** Opening Source data block **

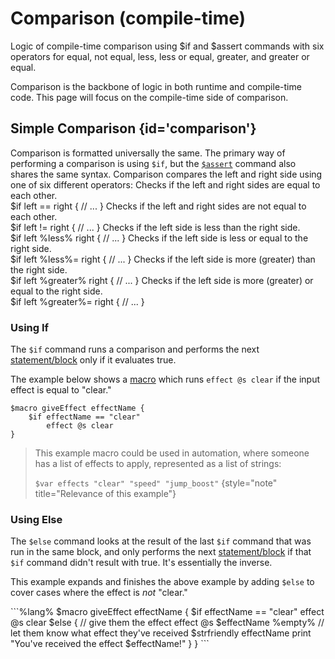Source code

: # Comparison (compile-time)

<primary-label ref="compile_time"/>

<link-summary>
Logic of compile-time comparison using $if and $assert commands with six operators for equal, not equal, less, less or equal, greater, and greater or equal.
</link-summary>

Comparison is the backbone of logic in both runtime and compile-time code. This page will focus on the compile-time side
of comparison.

## Simple Comparison {id='comparison'}
Comparison is formatted universally the same. The primary way of performing a comparison is using `$if`, but the
[`$assert`](Debugging.md#assertions) command also shares the same syntax. Comparison compares the left and right side
using one of six different operators:
<tabs>
    <tab title="Equal">
        Checks if the left and right sides are equal to each other.<br />
        <code-block lang="%lang%">
    $if left == right {
        // ...
    }
        </code-block>
    </tab>
    <tab title="Not Equal">
        Checks if the left and right sides are not equal to each other.<br />
        <code-block lang="%lang%">
    $if left != right {
        // ...
    }
        </code-block>
    </tab>
    <tab title="Less">
        Checks if the left side is less than the right side.<br />
        <code-block lang="%lang%">
    $if left %less% right {
        // ...
    }
        </code-block>
    </tab>
    <tab title="Less or Equal">
        Checks if the left side is less or equal to the right side.<br />
        <code-block lang="%lang%">
    $if left %less%= right {
        // ...
    }
        </code-block>
    </tab>
    <tab title="Greater">
        Checks if the left side is more (greater) than the right side.<br />
        <code-block lang="%lang%">
    $if left %greater% right {
        // ...
    }
        </code-block>
    </tab>
    <tab title="Greater or Equal">
        Checks if the left side is more (greater) or equal to the right side.<br />
        <code-block lang="%lang%">
    $if left %greater%= right {
        // ...
    }
        </code-block>
    </tab>
</tabs>

### Using If
The `$if` command runs a comparison and performs the next [statement/block](Syntax.md#blocks) only if it evaluates true.

The example below shows a [macro](Macros.md) which runs `effect @s clear` if the input effect is equal to "clear."

```%lang%
$macro giveEffect effectName {
    $if effectName == "clear"
        effect @s clear
}
```

> This example macro could be used in automation, where someone has a list of effects to apply, represented as a list of
> strings:
> 
> `$var effects "clear" "speed" "jump_boost"`
> {style="note" title="Relevance of this example"}

### Using Else
The `$else` command looks at the result of the last `$if` command that was run in the same block, and only performs
the next [statement/block](Syntax.md#blocks) if that `$if` command didn't result with true. It's essentially the inverse.

This example expands and finishes the above example by adding `$else` to cover cases where the effect is *not* "clear."

<snippet id="macro_2">
```%lang%
$macro giveEffect effectName {
    $if effectName == "clear"
        effect @s clear
    $else
    {
        // give them the effect
        effect @s $effectName
%empty%
        // let them know what effect they've received
        $strfriendly effectName
        print "You've received the effect $effectName!"
    }
}
```
</snippet>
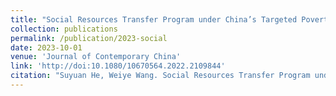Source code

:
 ```yaml
---
title: "Social Resources Transfer Program under China’s Targeted Poverty Alleviation Strategy: Rural Social Structure and Local Politics"
collection: publications
permalink: /publication/2023-social
date: 2023-10-01
venue: 'Journal of Contemporary China'
link: 'http://doi:10.1080/10670564.2022.2109844'
citation: "Suyuan He, Weiye Wang. Social Resources Transfer Program under China’s Targeted Poverty Alleviation Strategy: Rural Social Structure and Local Politics. <i>Journal of Contemporary China</i> 2023, 32(142): 686-703 http://doi:10.1080/10670564.2022.2109844"
---
```

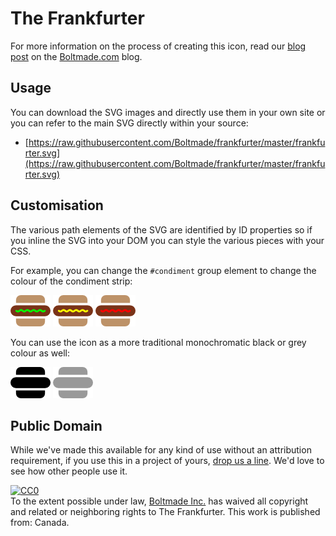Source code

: # The Frankfurter

For more information on the process of creating this icon, read our [blog post](http://www.boltmade.com/blog/process/the-frankfurter) on the [Boltmade.com](http://boltmade.com/) blog.

## Usage

You can download the SVG images and directly use them in your own site or you can refer to the main SVG directly within your source:

* [https://raw.githubusercontent.com/Boltmade/frankfurter/master/frankfurter.svg](https://raw.githubusercontent.com/Boltmade/frankfurter/master/frankfurter.svg)

## Customisation

The various path elements of the SVG are identified by ID properties so if you inline the SVG into your DOM you can style the various pieces with your CSS.

For example, you can change the ```#condiment``` group element to change the colour of the condiment strip:

![Frankfurter with Relish](images/frankfurter_with_relish.png) ![Frankfurter with Mustard](images/frankfurter_with_mustard.png) ![Frankfurter with Ketchup](images/frankfurter_with_ketchup.png)

You can use the icon as a more traditional monochromatic black or grey colour as well:

![Frankfurter dark](images/frankfurter_dark.png) ![Frankfurter less dark](images/frankfurter_less_dark.png)

## Public Domain

While we've made this available for any kind of use without an attribution requirement, if you use this in a project of yours, [drop us a line](http://www.boltmade.com/#contact). We'd love to see how other people use it.

<p xmlns:dct="http://purl.org/dc/terms/" xmlns:vcard="http://www.w3.org/2001/vcard-rdf/3.0#">
  <a rel="license"
     href="http://creativecommons.org/publicdomain/zero/1.0/">
    <img src="http://i.creativecommons.org/p/zero/1.0/88x31.png" style="border-style: none;" alt="CC0" />
  </a>
  <br />
  To the extent possible under law,
  <a rel="dct:publisher"
     href="https://github.com/Boltmade/frankfurter/">
    <span property="dct:title">Boltmade Inc.</span></a>
  has waived all copyright and related or neighboring rights to
  <span property="dct:title">The Frankfurter</span>.
This work is published from:
<span property="vcard:Country" datatype="dct:ISO3166"
      content="CA" about="https://github.com/Boltmade/frankfurter/">
  Canada</span>.
</p>
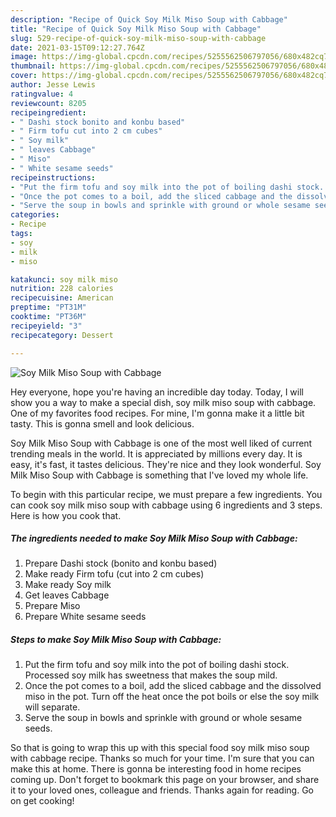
 ```yaml
---
description: "Recipe of Quick Soy Milk Miso Soup with Cabbage"
title: "Recipe of Quick Soy Milk Miso Soup with Cabbage"
slug: 529-recipe-of-quick-soy-milk-miso-soup-with-cabbage
date: 2021-03-15T09:12:27.764Z
image: https://img-global.cpcdn.com/recipes/5255562506797056/680x482cq70/soy-milk-miso-soup-with-cabbage-recipe-main-photo.jpg
thumbnail: https://img-global.cpcdn.com/recipes/5255562506797056/680x482cq70/soy-milk-miso-soup-with-cabbage-recipe-main-photo.jpg
cover: https://img-global.cpcdn.com/recipes/5255562506797056/680x482cq70/soy-milk-miso-soup-with-cabbage-recipe-main-photo.jpg
author: Jesse Lewis
ratingvalue: 4
reviewcount: 8205
recipeingredient:
- " Dashi stock bonito and konbu based"
- " Firm tofu cut into 2 cm cubes"
- " Soy milk"
- " leaves Cabbage"
- " Miso"
- " White sesame seeds"
recipeinstructions:
- "Put the firm tofu and soy milk into the pot of boiling dashi stock. Processed soy milk has sweetness that makes the soup mild."
- "Once the pot comes to a boil, add the sliced cabbage and the dissolved miso in the pot. Turn off the heat once the pot boils or else the soy milk will separate."
- "Serve the soup in bowls and sprinkle with ground or whole sesame seeds."
categories:
- Recipe
tags:
- soy
- milk
- miso

katakunci: soy milk miso 
nutrition: 228 calories
recipecuisine: American
preptime: "PT31M"
cooktime: "PT36M"
recipeyield: "3"
recipecategory: Dessert

---
```



![Soy Milk Miso Soup with Cabbage](https://img-global.cpcdn.com/recipes/5255562506797056/680x482cq70/soy-milk-miso-soup-with-cabbage-recipe-main-photo.jpg)

Hey everyone, hope you're having an incredible day today. Today, I will show you a way to make a special dish, soy milk miso soup with cabbage. One of my favorites food recipes. For mine, I'm gonna make it a little bit tasty. This is gonna smell and look delicious.

Soy Milk Miso Soup with Cabbage is one of the most well liked of current trending meals in the world. It is appreciated by millions every day. It is easy, it's fast, it tastes delicious. They're nice and they look wonderful. Soy Milk Miso Soup with Cabbage is something that I've loved my whole life.




To begin with this particular recipe, we must prepare a few ingredients. You can cook soy milk miso soup with cabbage using 6 ingredients and 3 steps. Here is how you cook that.

<!--inarticleads1-->

##### The ingredients needed to make Soy Milk Miso Soup with Cabbage:

1. Prepare  Dashi stock (bonito and konbu based)
1. Make ready  Firm tofu (cut into 2 cm cubes)
1. Make ready  Soy milk
1. Get  leaves Cabbage
1. Prepare  Miso
1. Prepare  White sesame seeds




<!--inarticleads2-->

##### Steps to make Soy Milk Miso Soup with Cabbage:

1. Put the firm tofu and soy milk into the pot of boiling dashi stock. Processed soy milk has sweetness that makes the soup mild.
1. Once the pot comes to a boil, add the sliced cabbage and the dissolved miso in the pot. Turn off the heat once the pot boils or else the soy milk will separate.
1. Serve the soup in bowls and sprinkle with ground or whole sesame seeds.




So that is going to wrap this up with this special food soy milk miso soup with cabbage recipe. Thanks so much for your time. I'm sure that you can make this at home. There is gonna be interesting food in home recipes coming up. Don't forget to bookmark this page on your browser, and share it to your loved ones, colleague and friends. Thanks again for reading. Go on get cooking!

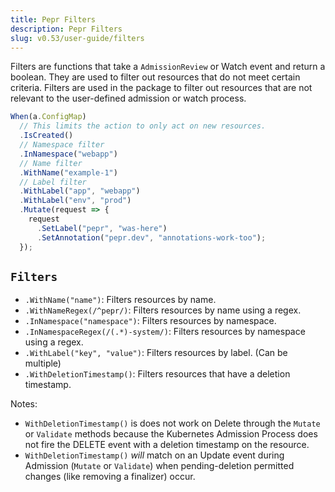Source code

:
 ```yaml
---
title: Pepr Filters
description: Pepr Filters
slug: v0.53/user-guide/filters
---
```



Filters are functions that take a `AdmissionReview` or Watch event and return a boolean. They are used to filter out resources that do not meet certain criteria. Filters are used in the package to filter out resources that are not relevant to the user-defined admission or watch process.

```ts
When(a.ConfigMap)
  // This limits the action to only act on new resources.
  .IsCreated()
  // Namespace filter
  .InNamespace("webapp")
  // Name filter
  .WithName("example-1")
  // Label filter
  .WithLabel("app", "webapp")
  .WithLabel("env", "prod")
  .Mutate(request => {
    request
      .SetLabel("pepr", "was-here")
      .SetAnnotation("pepr.dev", "annotations-work-too");
  });
```

## `Filters`

- `.WithName("name")`: Filters resources by name.
- `.WithNameRegex(/^pepr/)`: Filters resources by name using a regex.
- `.InNamespace("namespace")`: Filters resources by namespace.
- `.InNamespaceRegex(/(.*)-system/)`: Filters resources by namespace using a regex.
- `.WithLabel("key", "value")`: Filters resources by label. (Can be multiple)
- `.WithDeletionTimestamp()`: Filters resources that have a deletion timestamp.

Notes:

- `WithDeletionTimestamp()` is does not work on Delete through the `Mutate` or `Validate` methods because the Kubernetes Admission Process does not fire the DELETE event with a deletion timestamp on the resource.
- `WithDeletionTimestamp()` _will_ match on an Update event during Admission (`Mutate` or `Validate`) when pending-deletion permitted changes (like removing a finalizer) occur.
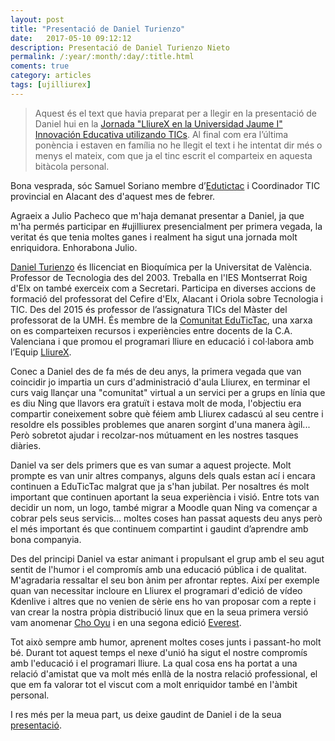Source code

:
 ```yaml
---
layout: post
title: "Presentació de Daniel Turienzo"
date:   2017-05-10 09:12:12
description: Presentació de Daniel Turienzo Nieto
permalink: /:year/:month/:day/:title.html
coments: true
category: articles
tags: [ujilliurex]
---
```


> Aquest és el text que havia preparat per a llegir en la presentació de Daniel hui en la [Jornada "LliureX en la Universidad Jaume I" Innovación Educativa utilizando TICs](http://ujilliurex.uji.es/). Al final com era l’última ponència i estaven en família no he llegit el text i he intentat dir més o menys el mateix, com que ja el tinc escrit el comparteix en aquesta bitàcola personal.

Bona vesprada, sóc Samuel Soriano membre d’[Edutictac](https://edutictac.es) i Coordinador TIC provincial en Alacant des d'aquest mes de febrer.

Agraeix a Julio Pacheco que m'haja demanat presentar a Daniel, ja que m'ha permés participar en #ujilliurex presencialment per primera vegada, la veritat és que tenia moltes ganes i realment ha sigut una jornada molt enriquidora. Enhorabona Julio.

[Daniel Turienzo](https://quinboigproposit.edutictac.es/) és llicenciat en Bioquímica per la Universitat de València. Professor de Tecnologia des del 2003. Treballa en l'IES Montserrat Roig d'Elx on també exerceix com a Secretari. Participa en diverses accions de formació del professorat del Cefire d'Elx, Alacant i Oriola sobre Tecnologia i TIC. Des del 2015 és professor de l’assignatura TICs del Màster del professorat de la UMH. És membre de la [Comunitat EduTicTac](https://edutictac.es), una xarxa on es comparteixen recursos i experiències entre docents de la C.A. Valenciana i que promou el programari lliure en educació i col·labora amb l’Equip [LliureX](http://lliurex.es).

Conec a Daniel des de fa més de deu anys, la primera vegada que van coincidir jo impartia un curs d'administració d'aula Lliurex, en terminar el curs vaig llançar una "comunitat" virtual a un servici per a grups en línia que es diu Ning que llavors era gratuït i estava molt de moda, l'objectiu era compartir coneixement sobre què féiem amb Lliurex cadascú al seu centre i resoldre els possibles problemes que anaren sorgint d'una manera àgil... Però sobretot ajudar i recolzar-nos mútuament en les nostres tasques diàries.

Daniel va ser dels primers que es van sumar a aquest projecte. Molt prompte es van unir altres companys, alguns dels quals estan ací i encara continuen a EduTicTac malgrat que ja s'han jubilat. Per nosaltres és molt important que continuen aportant la seua experiència i visió. Entre tots van decidir un nom, un logo, també migrar a Moodle quan Ning va començar a cobrar pels seus servicis… moltes coses han passat aquests deu anys però el més important és que continuem compartint i gaudint d’aprendre amb bona companyia.

Des del principi Daniel va estar animant i propulsant el grup amb el seu agut sentit de l'humor i el compromís amb una educació pública i de qualitat. M'agradaria ressaltar el seu bon ànim per afrontar reptes. Així per exemple quan van necessitar incloure en Lliurex el programari d'edició de vídeo Kdenlive i altres que no venien de sèrie ens ho van proposar com a repte i van crear la nostra pròpia distribució linux que en la seua primera versió vam anomenar [Cho Oyu](https://wikimanuals.edutictac.es/index.php?title=Descarrega,_crema,_prova_i_instal%C2%B7la_Cho_Oyu) i en una segona edició  [Everest](https://wikimanuals.edutictac.es/index.php?title=Descarrega,_crema,_prova_i_instal%C2%B7la_Everest).

Tot això sempre amb humor, aprenent moltes coses junts i passant-ho molt bé. Durant tot aquest temps el nexe d'unió ha sigut el nostre compromís amb l'educació i el programari lliure. La qual cosa ens ha portat a una relació d'amistat que va molt més enllà de la nostra relació professional, el que em fa valorar tot el viscut com a molt enriquidor també en l'àmbit personal.

I res més per la meua part, us deixe gaudint de Daniel i de la seua[ presentació](http://ujilliurex.uji.es/danielturienzo_ujilliurex17_imatge%20i%20so%20UJI.pdf).
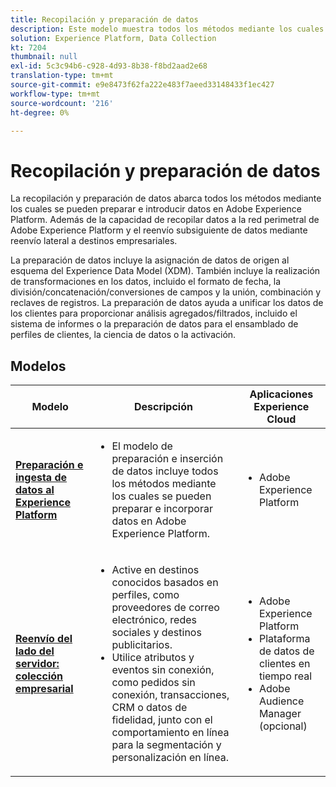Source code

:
 ```yaml
---
title: Recopilación y preparación de datos
description: Este modelo muestra todos los métodos mediante los cuales se pueden introducir y preparar datos en Adobe Experience Platform.
solution: Experience Platform, Data Collection
kt: 7204
thumbnail: null
exl-id: 5c3c94b6-c928-4d93-8b38-f8bd2aad2e68
translation-type: tm+mt
source-git-commit: e9e8473f62fa222e483f7aeed33148433f1ec427
workflow-type: tm+mt
source-wordcount: '216'
ht-degree: 0%

---
```


# Recopilación y preparación de datos

La recopilación y preparación de datos abarca todos los métodos mediante los cuales se pueden preparar e introducir datos en Adobe Experience Platform. Además de la capacidad de recopilar datos a la red perimetral de Adobe Experience Platform y el reenvío subsiguiente de datos mediante reenvío lateral a destinos empresariales.

La preparación de datos incluye la asignación de datos de origen al esquema del Experience Data Model (XDM). También incluye la realización de transformaciones en los datos, incluido el formato de fecha, la división/concatenación/conversiones de campos y la unión, combinación y reclaves de registros. La preparación de datos ayuda a unificar los datos de los clientes para proporcionar análisis agregados/filtrados, incluido el sistema de informes o la preparación de datos para el ensamblado de perfiles de clientes, la ciencia de datos o la activación.

## Modelos

| Modelo | Descripción | Aplicaciones Experience Cloud |
|---|---|---|
| **[Preparación e ingesta de datos al Experience Platform](ingestion.md)** | <ul><li>El modelo de preparación e inserción de datos incluye todos los métodos mediante los cuales se pueden preparar e incorporar datos en Adobe Experience Platform.</ul></li> | <ul><li> Adobe Experience Platform </ul></li> |
| **[Reenvío del lado del servidor: colección empresarial](server-side-collection.md)** | <ul><li>Active en destinos conocidos basados en perfiles, como proveedores de correo electrónico, redes sociales y destinos publicitarios. </li><li>Utilice atributos y eventos sin conexión, como pedidos sin conexión, transacciones, CRM o datos de fidelidad, junto con el comportamiento en línea para la segmentación y personalización en línea.</li></ul> | <ul><li>Adobe Experience Platform</li><li> Plataforma de datos de clientes en tiempo real</li><li>Adobe Audience Manager (opcional)</li></ul> |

** Closing Source data block **

## Work instruction
Return each line from the records that includes the word "boils".

## Answer section
- "Once the pot comes to a boil, add the sliced cabbage and the dissolved miso in the pot. Turn off the heat once the pot boils or else the soy milk will separate."
1. Once the pot comes to a boil, add the sliced cabbage and the dissolved miso in the pot. Turn off the heat once the pot boils or else the soy milk will separate.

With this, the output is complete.